This task calls for copying every line in the data below that contains the word "qquad".

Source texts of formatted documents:

--

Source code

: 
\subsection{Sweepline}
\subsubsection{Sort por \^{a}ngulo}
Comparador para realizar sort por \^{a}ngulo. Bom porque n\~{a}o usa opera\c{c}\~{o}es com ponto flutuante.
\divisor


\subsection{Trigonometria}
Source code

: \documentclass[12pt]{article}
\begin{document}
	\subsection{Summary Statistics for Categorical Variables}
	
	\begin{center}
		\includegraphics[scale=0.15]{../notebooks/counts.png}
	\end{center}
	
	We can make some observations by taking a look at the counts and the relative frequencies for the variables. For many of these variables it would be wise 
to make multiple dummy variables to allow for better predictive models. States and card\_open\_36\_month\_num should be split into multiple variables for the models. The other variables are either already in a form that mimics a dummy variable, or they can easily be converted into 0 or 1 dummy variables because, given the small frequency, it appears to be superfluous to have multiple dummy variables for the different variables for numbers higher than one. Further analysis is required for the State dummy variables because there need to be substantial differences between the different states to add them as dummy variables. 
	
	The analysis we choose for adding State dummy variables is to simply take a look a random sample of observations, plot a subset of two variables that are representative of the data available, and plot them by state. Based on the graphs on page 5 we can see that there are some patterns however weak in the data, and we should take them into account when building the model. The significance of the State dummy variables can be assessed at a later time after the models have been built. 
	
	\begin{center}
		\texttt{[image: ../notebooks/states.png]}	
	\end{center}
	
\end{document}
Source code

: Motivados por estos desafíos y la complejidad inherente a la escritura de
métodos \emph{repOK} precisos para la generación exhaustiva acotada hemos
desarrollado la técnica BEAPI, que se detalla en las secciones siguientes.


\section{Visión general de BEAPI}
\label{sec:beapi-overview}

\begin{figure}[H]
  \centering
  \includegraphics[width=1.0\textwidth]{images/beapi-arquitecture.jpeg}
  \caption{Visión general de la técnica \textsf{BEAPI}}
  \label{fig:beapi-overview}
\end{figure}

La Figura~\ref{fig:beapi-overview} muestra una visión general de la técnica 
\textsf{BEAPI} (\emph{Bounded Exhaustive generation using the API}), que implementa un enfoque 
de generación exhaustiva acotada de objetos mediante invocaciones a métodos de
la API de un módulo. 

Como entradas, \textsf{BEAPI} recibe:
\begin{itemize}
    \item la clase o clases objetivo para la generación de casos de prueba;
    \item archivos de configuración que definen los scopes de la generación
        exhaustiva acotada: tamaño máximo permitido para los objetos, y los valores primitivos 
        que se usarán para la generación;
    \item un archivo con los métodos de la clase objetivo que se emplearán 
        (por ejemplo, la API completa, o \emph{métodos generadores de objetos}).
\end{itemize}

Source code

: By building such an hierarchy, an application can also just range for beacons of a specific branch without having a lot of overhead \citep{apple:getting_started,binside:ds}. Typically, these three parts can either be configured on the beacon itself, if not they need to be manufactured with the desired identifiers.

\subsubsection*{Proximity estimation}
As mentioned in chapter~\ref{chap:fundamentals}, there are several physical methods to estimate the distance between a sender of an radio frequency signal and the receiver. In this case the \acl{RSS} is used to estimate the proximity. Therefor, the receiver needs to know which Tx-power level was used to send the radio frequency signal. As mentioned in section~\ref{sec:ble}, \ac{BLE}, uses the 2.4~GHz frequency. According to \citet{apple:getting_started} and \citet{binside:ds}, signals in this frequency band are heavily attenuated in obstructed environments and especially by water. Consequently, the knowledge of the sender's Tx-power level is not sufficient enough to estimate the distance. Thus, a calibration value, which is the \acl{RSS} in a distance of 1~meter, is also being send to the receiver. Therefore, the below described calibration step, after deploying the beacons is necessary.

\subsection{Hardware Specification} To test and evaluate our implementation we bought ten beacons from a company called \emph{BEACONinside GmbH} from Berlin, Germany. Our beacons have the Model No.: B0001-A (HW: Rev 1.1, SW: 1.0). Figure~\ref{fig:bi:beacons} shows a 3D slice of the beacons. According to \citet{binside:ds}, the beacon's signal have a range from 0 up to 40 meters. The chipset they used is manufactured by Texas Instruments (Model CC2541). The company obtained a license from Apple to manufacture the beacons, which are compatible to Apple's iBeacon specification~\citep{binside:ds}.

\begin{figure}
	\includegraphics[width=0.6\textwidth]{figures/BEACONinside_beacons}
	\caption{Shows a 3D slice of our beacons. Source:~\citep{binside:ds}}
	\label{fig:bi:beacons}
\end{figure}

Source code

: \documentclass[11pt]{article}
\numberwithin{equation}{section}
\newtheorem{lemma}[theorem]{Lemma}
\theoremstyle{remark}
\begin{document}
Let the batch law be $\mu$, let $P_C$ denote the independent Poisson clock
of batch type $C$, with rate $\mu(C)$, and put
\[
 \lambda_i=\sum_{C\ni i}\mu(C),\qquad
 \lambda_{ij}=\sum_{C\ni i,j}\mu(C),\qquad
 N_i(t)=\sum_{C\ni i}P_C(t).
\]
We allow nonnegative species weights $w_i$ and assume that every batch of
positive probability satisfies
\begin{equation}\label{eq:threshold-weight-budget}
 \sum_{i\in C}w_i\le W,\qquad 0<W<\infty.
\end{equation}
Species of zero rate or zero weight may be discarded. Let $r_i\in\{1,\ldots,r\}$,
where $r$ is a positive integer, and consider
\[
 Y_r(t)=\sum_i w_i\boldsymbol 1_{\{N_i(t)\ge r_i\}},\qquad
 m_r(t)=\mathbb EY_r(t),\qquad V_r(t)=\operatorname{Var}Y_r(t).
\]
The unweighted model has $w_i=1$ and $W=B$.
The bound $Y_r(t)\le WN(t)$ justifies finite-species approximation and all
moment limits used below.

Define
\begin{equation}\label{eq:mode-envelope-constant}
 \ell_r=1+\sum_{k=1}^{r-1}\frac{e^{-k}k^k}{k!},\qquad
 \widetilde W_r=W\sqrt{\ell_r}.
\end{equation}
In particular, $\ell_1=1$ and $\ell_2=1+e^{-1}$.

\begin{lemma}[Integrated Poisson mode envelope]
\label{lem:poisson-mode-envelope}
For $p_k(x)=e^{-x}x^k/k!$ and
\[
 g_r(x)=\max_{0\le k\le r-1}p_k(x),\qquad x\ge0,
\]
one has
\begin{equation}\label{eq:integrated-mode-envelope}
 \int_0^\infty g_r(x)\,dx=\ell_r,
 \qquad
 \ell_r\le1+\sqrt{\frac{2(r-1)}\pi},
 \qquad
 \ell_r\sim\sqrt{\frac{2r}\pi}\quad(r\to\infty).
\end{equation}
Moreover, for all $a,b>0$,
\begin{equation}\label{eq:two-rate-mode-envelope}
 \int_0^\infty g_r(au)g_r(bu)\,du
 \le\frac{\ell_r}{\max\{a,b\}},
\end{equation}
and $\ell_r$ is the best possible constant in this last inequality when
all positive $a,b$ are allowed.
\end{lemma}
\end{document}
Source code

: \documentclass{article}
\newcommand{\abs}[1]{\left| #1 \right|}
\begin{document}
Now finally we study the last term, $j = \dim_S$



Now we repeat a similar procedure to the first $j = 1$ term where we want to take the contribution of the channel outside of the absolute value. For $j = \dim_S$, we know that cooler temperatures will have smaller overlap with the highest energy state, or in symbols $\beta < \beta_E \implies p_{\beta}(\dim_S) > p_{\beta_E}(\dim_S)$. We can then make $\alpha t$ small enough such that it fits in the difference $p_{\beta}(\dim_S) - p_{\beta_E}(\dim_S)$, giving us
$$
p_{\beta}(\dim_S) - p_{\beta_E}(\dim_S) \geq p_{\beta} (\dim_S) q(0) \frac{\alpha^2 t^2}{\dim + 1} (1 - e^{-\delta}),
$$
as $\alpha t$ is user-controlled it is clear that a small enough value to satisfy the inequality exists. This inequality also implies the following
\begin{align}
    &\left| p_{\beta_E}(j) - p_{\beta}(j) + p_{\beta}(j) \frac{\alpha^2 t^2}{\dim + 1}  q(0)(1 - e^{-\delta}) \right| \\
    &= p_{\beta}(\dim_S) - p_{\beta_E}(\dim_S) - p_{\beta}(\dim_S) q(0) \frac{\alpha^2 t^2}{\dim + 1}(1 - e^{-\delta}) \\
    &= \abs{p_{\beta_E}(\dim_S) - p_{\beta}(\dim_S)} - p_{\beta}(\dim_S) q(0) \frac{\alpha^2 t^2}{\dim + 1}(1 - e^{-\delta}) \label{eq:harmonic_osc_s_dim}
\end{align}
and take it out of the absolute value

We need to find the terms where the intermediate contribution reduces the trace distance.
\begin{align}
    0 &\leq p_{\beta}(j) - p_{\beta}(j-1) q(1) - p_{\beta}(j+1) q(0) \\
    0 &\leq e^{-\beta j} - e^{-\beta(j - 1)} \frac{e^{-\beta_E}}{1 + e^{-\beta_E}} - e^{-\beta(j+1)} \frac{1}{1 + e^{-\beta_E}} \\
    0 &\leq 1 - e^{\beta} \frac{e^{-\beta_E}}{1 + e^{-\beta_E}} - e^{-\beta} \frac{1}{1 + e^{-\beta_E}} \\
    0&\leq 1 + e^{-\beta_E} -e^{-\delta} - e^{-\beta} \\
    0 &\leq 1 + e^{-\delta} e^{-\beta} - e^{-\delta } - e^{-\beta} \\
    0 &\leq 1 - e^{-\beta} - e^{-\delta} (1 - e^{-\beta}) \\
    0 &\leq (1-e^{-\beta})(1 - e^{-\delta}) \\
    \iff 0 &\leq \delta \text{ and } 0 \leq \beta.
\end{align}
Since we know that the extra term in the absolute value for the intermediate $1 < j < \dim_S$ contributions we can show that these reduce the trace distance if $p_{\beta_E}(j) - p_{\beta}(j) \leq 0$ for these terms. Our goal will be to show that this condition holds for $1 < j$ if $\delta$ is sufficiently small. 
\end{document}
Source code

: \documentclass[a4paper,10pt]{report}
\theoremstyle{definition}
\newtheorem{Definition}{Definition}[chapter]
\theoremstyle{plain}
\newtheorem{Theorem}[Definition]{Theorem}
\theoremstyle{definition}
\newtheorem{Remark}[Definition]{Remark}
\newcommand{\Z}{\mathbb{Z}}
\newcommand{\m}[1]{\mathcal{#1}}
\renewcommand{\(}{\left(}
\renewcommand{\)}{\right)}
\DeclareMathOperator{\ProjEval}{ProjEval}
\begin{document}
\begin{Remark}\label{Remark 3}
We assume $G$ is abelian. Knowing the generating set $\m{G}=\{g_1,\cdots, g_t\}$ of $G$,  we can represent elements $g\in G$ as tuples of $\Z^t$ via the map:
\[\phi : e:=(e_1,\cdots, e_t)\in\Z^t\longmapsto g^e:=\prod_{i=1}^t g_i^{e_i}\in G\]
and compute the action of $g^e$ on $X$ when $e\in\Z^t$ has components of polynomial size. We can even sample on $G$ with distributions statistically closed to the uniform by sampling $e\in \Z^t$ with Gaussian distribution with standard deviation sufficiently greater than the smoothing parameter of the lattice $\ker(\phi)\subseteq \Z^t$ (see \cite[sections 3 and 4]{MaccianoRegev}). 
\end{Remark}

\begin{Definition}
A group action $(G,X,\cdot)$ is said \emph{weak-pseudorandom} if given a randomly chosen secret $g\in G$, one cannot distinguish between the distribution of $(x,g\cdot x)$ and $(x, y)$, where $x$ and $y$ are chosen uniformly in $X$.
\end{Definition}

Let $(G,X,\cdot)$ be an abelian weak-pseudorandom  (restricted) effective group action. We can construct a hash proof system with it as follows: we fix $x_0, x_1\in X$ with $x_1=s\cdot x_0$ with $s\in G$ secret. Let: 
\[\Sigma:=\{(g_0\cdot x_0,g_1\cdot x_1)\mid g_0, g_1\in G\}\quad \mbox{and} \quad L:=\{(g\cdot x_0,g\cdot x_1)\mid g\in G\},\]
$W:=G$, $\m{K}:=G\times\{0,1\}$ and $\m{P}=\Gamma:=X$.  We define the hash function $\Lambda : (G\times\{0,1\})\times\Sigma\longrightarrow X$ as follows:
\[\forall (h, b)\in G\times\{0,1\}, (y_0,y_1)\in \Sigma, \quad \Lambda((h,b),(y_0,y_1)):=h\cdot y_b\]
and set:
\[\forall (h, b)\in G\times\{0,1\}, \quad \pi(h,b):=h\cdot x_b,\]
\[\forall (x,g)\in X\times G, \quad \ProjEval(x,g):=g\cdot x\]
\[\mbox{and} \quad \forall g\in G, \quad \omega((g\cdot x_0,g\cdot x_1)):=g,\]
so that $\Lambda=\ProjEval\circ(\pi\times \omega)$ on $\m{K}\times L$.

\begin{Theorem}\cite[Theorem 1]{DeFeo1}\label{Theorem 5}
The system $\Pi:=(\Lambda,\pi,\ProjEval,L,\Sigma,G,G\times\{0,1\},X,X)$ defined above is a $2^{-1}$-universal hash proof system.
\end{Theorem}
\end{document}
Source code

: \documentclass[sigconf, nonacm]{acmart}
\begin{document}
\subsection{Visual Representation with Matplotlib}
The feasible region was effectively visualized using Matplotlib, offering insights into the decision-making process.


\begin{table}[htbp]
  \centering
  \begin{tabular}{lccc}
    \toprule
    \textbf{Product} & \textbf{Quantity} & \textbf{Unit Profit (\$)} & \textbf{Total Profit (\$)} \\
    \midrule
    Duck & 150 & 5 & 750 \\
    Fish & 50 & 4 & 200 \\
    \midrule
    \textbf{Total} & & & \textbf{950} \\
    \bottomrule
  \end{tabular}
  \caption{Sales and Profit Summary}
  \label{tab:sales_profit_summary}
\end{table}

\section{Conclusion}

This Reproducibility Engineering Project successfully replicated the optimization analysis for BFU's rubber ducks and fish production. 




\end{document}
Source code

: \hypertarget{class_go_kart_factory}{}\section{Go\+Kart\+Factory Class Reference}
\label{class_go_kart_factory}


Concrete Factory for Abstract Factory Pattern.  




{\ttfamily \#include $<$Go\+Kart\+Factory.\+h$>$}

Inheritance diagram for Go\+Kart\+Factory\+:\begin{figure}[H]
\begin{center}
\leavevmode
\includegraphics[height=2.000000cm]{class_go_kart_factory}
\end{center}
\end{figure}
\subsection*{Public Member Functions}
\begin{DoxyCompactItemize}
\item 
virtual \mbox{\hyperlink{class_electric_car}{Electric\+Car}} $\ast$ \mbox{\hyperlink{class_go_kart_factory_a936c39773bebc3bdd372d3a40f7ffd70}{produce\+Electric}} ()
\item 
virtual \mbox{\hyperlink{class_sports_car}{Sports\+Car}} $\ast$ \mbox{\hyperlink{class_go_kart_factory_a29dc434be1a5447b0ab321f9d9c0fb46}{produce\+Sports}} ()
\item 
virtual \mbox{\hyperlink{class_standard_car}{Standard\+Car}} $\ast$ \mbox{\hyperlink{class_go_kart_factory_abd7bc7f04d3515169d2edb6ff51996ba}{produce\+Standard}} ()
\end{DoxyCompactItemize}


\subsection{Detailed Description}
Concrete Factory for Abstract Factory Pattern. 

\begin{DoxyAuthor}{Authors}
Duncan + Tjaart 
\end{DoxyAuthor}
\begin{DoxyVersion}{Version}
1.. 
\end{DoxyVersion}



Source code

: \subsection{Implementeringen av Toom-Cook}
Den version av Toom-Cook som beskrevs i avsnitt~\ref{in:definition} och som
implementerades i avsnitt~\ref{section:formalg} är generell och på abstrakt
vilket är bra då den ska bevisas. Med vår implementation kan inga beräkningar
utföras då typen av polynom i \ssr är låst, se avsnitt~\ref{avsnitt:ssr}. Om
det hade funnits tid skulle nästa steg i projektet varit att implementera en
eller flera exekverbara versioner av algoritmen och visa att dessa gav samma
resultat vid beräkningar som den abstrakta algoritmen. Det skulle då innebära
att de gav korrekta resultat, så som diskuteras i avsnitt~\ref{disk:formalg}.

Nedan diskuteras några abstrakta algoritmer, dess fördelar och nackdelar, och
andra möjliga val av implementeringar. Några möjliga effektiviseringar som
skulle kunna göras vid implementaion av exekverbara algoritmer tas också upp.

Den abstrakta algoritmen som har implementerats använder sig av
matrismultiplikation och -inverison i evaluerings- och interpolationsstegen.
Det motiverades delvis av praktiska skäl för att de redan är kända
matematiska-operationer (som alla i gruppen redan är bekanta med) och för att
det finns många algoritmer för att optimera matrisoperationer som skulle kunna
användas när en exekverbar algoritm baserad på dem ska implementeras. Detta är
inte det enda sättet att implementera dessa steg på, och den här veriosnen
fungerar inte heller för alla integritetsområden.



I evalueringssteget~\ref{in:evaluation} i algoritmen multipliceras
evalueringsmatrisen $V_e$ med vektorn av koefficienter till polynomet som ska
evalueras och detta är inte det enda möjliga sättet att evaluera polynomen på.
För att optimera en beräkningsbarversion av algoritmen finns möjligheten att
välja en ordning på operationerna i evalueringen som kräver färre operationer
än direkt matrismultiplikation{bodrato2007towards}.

--

SOLUTION TO THIS EXERCISE:
 \lambda_i=\sum_{C\ni i}\mu(C),\qquad
 \lambda_{ij}=\sum_{C\ni i,j}\mu(C),\qquad
 \sum_{i\in C}w_i\le W,\qquad 0<W<\infty.
 Y_r(t)=\sum_i w_i\boldsymbol 1_{\{N_i(t)\ge r_i\}},\qquad
 m_r(t)=\mathbb EY_r(t),\qquad V_r(t)=\operatorname{Var}Y_r(t).
 \ell_r=1+\sum_{k=1}^{r-1}\frac{e^{-k}k^k}{k!},\qquad
 g_r(x)=\max_{0\le k\le r-1}p_k(x),\qquad x\ge0,
 \qquad
 \qquad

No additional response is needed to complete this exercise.